The question is, why did we have a militant trade union even under a one party state and not today? What has led to the trade unions being compromised under our petty-bourgeois multi-party system? Two developments were responsible: The trade union leadership joined neo-liberal capitalist political parties whose ideology is anti-workers and pro-capital. Trade unions were therefore denied of leadership that would have stood and defended workers rights against the structural adjustment programmes that were imposed on the Zambian working masses during the 1990s. The former trade union leadership basically betrayed the cause of the working masses.

Concurrently with this development was also a systematic de-radicalisation of the trade union leadership funded and organised by various foundations from the leading imperialist countries. Seminars, workshops, system-strengthening projects were introduced that basically reduced the social capital and ideological militancy of trade unions.

Trade unions have therefore been co-opted to support and facilitate the affairs of neo-liberal capitalism. They have eventually and subtly abandoned the interests of their members. The Zambian worker and pensioner is today more exposed and defenceless than ever before. And this is what the neo-liberal capitalist system will continue to perpetuate in our homeland.
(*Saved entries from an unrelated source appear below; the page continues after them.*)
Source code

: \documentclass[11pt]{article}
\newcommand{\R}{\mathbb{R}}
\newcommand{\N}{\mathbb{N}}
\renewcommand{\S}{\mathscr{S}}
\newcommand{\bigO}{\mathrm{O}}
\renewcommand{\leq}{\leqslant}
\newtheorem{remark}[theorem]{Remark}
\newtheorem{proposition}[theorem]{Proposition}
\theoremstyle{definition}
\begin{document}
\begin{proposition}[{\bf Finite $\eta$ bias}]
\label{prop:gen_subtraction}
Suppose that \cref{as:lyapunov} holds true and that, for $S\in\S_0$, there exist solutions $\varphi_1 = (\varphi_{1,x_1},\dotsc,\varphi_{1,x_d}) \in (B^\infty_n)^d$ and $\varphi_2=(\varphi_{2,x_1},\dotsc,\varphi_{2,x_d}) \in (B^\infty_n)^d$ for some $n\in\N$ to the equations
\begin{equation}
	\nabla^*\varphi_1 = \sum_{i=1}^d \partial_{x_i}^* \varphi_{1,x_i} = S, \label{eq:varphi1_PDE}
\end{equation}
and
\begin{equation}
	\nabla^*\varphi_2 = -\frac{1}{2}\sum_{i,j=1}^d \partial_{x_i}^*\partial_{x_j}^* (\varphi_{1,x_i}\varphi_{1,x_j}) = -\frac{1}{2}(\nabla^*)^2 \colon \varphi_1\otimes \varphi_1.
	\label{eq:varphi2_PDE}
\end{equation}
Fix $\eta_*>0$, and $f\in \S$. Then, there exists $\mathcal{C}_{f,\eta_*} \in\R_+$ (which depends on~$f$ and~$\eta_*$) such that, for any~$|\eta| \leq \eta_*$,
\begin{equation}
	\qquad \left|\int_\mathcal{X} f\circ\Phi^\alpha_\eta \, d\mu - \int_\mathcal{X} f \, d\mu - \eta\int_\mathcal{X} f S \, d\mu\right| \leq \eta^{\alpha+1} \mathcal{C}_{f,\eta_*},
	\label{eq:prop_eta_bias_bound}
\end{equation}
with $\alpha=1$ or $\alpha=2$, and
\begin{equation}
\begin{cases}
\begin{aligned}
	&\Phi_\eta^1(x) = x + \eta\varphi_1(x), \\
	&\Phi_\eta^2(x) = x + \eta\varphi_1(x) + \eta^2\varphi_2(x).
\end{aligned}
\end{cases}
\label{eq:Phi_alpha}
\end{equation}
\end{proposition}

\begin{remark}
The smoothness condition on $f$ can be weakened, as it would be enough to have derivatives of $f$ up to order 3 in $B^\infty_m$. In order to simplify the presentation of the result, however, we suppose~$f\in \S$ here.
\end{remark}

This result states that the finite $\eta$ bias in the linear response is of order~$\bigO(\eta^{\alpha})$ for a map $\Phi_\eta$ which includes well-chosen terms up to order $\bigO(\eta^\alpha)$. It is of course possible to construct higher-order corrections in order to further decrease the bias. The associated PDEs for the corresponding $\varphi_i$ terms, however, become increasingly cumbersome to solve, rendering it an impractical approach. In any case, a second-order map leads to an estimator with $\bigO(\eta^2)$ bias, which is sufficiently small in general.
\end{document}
Key lessons can be drawn from this development. First, the autonomy of trade unions is critical and has to be cultured, maintained and defended. It is such autonomy that ensures trade unions remain true to the causes of the workers and do not quickly get compromised by those wielding state power and owners of capital.

Secondly, just as capital has neo-liberalism as its ideology; workers have their own opposing ideology also, that is, socialism. Socialism was born out of the working class struggle and puts the interests of the working masses above all others. Socialism is the only tool at the disposal of the working masses to emancipate themselves from exploitation and subjugation. There can be no militant trade unionism without a socialist orientation. In Lunda, they would say “cheyi cheyi, chamukwenu chamukwenu” (yours is yours and what belongs to others is theirs)! Workers have no space of their own in the capitalist ideology.

CSAWUZ and JAWUZ have therefore to draw on these key lessons as they seek new national affiliation. Zambian workers have been betrayed for far too long; it is time for a new and meaningful national representation of the workers.